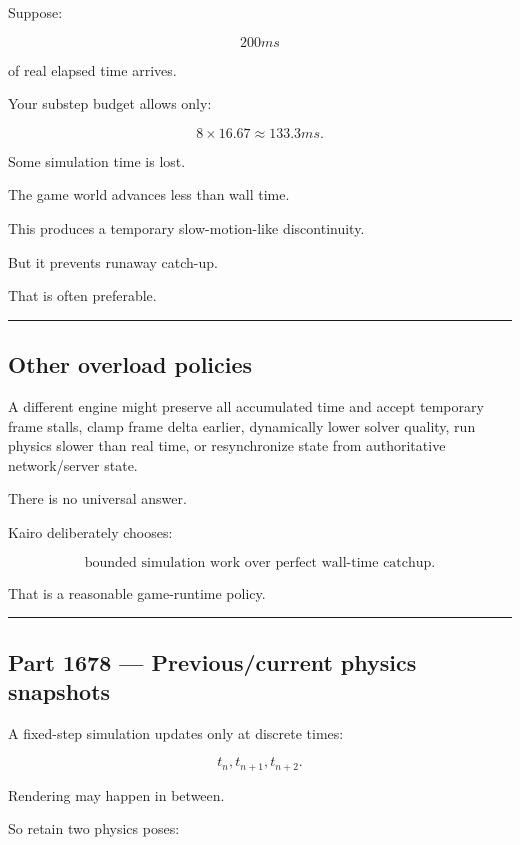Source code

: Suppose:

\[
200ms
\]

of real elapsed time arrives.

Your substep budget allows only:

\[
8\times16.67
\approx133.3ms.
\]

Some simulation time is lost.

The game world advances less than wall time.

This produces a temporary slow-motion-like discontinuity.

But it prevents runaway catch-up.

That is often preferable.

\begin{center}\rule{0.5\linewidth}{0.5pt}\end{center}

\subsection{Other overload policies}\label{06-engine-ii-ch037-other-overload-policies}

A different engine might preserve all accumulated time and accept temporary frame stalls, clamp frame delta earlier, dynamically lower solver quality, run physics slower than real time, or resynchronize state from authoritative network/server state.

There is no universal answer.

Kairo deliberately chooses:

\[
\boxed{
\text{bounded simulation work over perfect wall-time catchup}.
}
\]

That is a reasonable game-runtime policy.

\begin{center}\rule{0.5\linewidth}{0.5pt}\end{center}

\subsection{Part 1678 --- Previous/current physics snapshots}\label{06-engine-ii-ch037-part-1678-previouscurrent-physics-snapshots}

A fixed-step simulation updates only at discrete times:

\[
t_n,
t_{n+1},
t_{n+2}.
\]

Rendering may happen in between.

So retain two physics poses:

------

* [Task statement]
The output should be exactly the lines above from the line containing "of real elapsed time arrives." to the line containing "That is a reasonable game-runtime policy.", inclusive, with no other lines.

* [Your response]
of real elapsed time arrives.

Your substep budget allows only:

\[
8\times16.67
\approx133.3ms.
\]

Some simulation time is lost.

The game world advances less than wall time.

This produces a temporary slow-motion-like discontinuity.

But it prevents runaway catch-up.

That is often preferable.

\begin{center}\rule{0.5\linewidth}{0.5pt}\end{center}

\subsection{Other overload policies}\label{06-engine-ii-ch037-other-overload-policies}

A different engine might preserve all accumulated time and accept temporary frame stalls, clamp frame delta earlier, dynamically lower solver quality, run physics slower than real time, or resynchronize state from authoritative network/server state.

There is no universal answer.

Kairo deliberately chooses:

\[
\boxed{
\text{bounded simulation work over perfect wall-time catchup}.
}
\]

That is a reasonable game-runtime policy.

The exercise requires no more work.